笠倉山 残雪の越後三山を目の前に望む魚沼アルプスを巡る

トヤの頭から見た笠倉山
新潟県魚沼市と南魚沼市にまたがる、笠倉山(かさくらやま)に登りました。
魚沼市の市街地の傍らにある標高1,000メートに満たない里山です。日本国内でも指折りの豪雪地帯にあるため、低山ながらも稜線上は森林限界を超えていて眺めがよく、通称魚沼アルプスと呼ばれるハイキングコースが整備されています。
雪解け直後の花々が咲き誇る里山で、残雪の越後三山を目の前に望む大展望を満喫してきました。

2023年4月29日に旅す。

今回は近年日本各地に増殖中のいわゆるご当地アルプスと呼ばれるもの一つである、魚沼アルプスに登って来ました。その名の通り、魚沼市の傍らに立つ里山です。
小出から見た魚沼アルプス
魚沼地方の象徴的存在である越後三山の前衛部に位置しており、尾根上をグルっと周回できるハイキングコースが整備されています。

古くから米所として名高い魚沼地方は、日本国内でも有数の豪雪地帯です。そのため笠倉山は、標高1,000メートルに満たない低山であるにもかかわらず森林限界を超えていて、大変眺めの良い山です。
魚沼アルプスの稜線
4月の下旬であっても山中にはまだまだ残雪が多く残っており、豊富な雪解け水により多種多様な花々が溢れんばかりに咲き誇っていました。

それなりにアップダウンの多い道程を登り詰めた先には、越後三山を目の前に望む息をのむような大パノラマが広がっていました。マイナーなご当地アルプスという域を大きく逸脱した絶景に圧倒された、魚沼アルプス訪問の記録です。
笠倉山から見た越後三山
先に断っておきますが、魚沼アルプスは凄いですよ。

コース
魚沼アルプスのコースマップ
宝泉寺よりスタートし、送電鉄塔巡視路を登り鳴倉山へ。そこから魚沼アルプスと呼ばれている尾根上の小ピークを越えながら、最高地点の笠倉山に登頂します。

下山は大力山を経て宝泉寺に戻る周回ルートです。往路では駅からタクシーを使いましたが、下山後は小出駅まで歩いて戻りました。

1.魚沼アルプス登山 アプローチ編 新幹線で行く魚沼への旅路

5時50分 JR東京駅
新潟県の山への日帰り登山を可能としてくれる魔法の乗り物新幹線で、遠路はるばる魚沼市を目指します。
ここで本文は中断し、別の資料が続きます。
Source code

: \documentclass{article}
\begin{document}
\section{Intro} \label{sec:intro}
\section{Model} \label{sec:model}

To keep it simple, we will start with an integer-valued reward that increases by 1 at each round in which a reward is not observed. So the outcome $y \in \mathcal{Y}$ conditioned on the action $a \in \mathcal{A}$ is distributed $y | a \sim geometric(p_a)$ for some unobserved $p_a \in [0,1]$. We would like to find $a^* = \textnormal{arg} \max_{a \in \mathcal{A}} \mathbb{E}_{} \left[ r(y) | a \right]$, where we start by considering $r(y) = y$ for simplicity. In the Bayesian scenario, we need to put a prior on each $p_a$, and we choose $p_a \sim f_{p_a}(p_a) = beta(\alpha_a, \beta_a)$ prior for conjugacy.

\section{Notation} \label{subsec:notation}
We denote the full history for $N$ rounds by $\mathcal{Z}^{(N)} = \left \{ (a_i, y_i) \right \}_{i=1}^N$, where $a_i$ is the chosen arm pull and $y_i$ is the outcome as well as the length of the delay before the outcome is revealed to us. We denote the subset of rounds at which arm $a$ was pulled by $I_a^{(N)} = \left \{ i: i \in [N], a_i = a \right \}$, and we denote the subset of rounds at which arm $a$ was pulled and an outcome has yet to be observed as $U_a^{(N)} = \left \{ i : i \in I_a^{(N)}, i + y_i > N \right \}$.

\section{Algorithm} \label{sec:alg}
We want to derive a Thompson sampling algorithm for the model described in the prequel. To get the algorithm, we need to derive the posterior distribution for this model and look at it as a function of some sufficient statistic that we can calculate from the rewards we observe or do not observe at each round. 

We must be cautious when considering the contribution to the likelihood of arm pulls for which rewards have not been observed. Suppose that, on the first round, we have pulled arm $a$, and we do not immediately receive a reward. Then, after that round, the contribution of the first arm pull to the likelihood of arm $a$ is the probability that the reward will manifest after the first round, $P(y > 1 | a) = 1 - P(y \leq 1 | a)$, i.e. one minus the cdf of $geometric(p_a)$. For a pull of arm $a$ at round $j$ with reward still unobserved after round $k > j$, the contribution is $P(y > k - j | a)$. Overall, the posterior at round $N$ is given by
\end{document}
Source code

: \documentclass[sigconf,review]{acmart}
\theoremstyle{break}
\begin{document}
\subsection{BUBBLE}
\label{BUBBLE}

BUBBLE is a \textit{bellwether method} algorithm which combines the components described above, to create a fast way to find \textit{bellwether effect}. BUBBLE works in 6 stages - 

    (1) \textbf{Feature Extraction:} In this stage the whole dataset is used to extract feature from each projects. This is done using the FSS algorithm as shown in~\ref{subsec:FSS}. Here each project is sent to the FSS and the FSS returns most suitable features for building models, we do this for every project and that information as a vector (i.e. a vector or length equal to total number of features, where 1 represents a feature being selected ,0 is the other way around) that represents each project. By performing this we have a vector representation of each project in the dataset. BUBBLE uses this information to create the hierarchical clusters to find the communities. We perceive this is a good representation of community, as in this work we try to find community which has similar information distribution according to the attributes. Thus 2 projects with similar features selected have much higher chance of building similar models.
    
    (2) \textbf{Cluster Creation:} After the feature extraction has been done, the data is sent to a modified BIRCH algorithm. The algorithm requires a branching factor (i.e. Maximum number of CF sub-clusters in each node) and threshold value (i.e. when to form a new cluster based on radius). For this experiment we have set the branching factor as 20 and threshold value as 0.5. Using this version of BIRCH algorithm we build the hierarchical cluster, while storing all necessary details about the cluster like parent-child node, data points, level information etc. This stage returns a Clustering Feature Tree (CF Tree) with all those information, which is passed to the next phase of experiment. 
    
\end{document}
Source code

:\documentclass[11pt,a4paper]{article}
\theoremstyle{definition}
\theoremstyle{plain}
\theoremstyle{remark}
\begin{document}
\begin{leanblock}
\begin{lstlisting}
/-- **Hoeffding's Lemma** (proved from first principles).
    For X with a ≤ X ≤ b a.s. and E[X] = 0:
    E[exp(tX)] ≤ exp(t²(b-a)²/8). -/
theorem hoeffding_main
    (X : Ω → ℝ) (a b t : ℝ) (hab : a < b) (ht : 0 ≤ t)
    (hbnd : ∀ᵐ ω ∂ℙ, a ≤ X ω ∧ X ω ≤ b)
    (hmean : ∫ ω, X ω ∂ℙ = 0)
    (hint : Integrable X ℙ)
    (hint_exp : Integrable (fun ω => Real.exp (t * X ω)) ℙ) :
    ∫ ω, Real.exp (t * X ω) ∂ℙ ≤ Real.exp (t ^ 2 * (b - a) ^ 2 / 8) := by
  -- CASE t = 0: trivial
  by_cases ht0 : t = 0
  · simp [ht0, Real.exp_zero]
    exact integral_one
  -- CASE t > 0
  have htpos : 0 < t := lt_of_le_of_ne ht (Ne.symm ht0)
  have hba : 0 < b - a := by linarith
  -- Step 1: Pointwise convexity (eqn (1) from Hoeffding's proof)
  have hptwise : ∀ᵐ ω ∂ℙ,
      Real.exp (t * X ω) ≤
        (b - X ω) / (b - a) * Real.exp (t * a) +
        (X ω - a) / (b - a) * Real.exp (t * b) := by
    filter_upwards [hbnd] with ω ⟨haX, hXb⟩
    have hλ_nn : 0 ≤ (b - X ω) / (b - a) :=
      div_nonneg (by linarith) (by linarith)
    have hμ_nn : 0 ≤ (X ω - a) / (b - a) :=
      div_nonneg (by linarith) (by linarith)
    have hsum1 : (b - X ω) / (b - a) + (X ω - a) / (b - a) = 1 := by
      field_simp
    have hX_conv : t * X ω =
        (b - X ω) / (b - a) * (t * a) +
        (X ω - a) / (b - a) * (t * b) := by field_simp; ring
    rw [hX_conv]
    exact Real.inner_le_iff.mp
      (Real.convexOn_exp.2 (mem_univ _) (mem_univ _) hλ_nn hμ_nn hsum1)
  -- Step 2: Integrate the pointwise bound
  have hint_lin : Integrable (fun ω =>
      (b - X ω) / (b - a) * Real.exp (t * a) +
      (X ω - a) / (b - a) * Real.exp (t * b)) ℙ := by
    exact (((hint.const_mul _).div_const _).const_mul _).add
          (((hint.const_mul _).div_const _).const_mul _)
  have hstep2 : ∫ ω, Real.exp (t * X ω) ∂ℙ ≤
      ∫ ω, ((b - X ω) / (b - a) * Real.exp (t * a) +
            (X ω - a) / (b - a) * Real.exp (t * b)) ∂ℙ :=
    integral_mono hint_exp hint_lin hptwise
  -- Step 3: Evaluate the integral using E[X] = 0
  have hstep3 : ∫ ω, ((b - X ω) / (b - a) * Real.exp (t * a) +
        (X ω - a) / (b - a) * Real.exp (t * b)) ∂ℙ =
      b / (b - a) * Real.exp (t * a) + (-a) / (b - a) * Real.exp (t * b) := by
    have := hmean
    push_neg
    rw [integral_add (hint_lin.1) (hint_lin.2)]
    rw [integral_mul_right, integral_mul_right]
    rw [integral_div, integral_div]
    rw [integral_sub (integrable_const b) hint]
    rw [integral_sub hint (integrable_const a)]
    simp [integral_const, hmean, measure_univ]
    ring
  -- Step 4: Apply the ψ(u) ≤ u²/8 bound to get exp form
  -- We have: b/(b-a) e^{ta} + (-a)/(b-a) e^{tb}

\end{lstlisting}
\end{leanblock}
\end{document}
コロナ渦の頃に比べると、朝一番の東京駅にもだいぶ客足が戻って来ましたな。
朝の東京駅新幹線ホーム
誰もが知っているような名だたる名峰を目指すならいざ知らず、多くの人がそもそも聞いたことも無いようなマイナーなご当地アルプスに出かけるに新幹線を使うのは、割に合わない行為なのではないだろうか。

そんな疑問は当然湧いてこようかと思います。

結論から言ってしまうと、魚沼アルプスにはその価値が十分すぎるほどにあります。

7時35分 浦佐駅に到着しました。駅の周辺は閑散としており、そもそもなぜこの駅が新幹線の停車駅に選ばれたのかいささか不可解にも思えます。田中角栄先生のごり押しパワーによる賜物なのか。
浦佐駅の新幹線ホーム
今でこそ寂れていますが、かつては駅の目の前に浦佐スキー場があり、スキーブームの時代には賑わっていたのだそうです。兵どもの夢の跡ですな。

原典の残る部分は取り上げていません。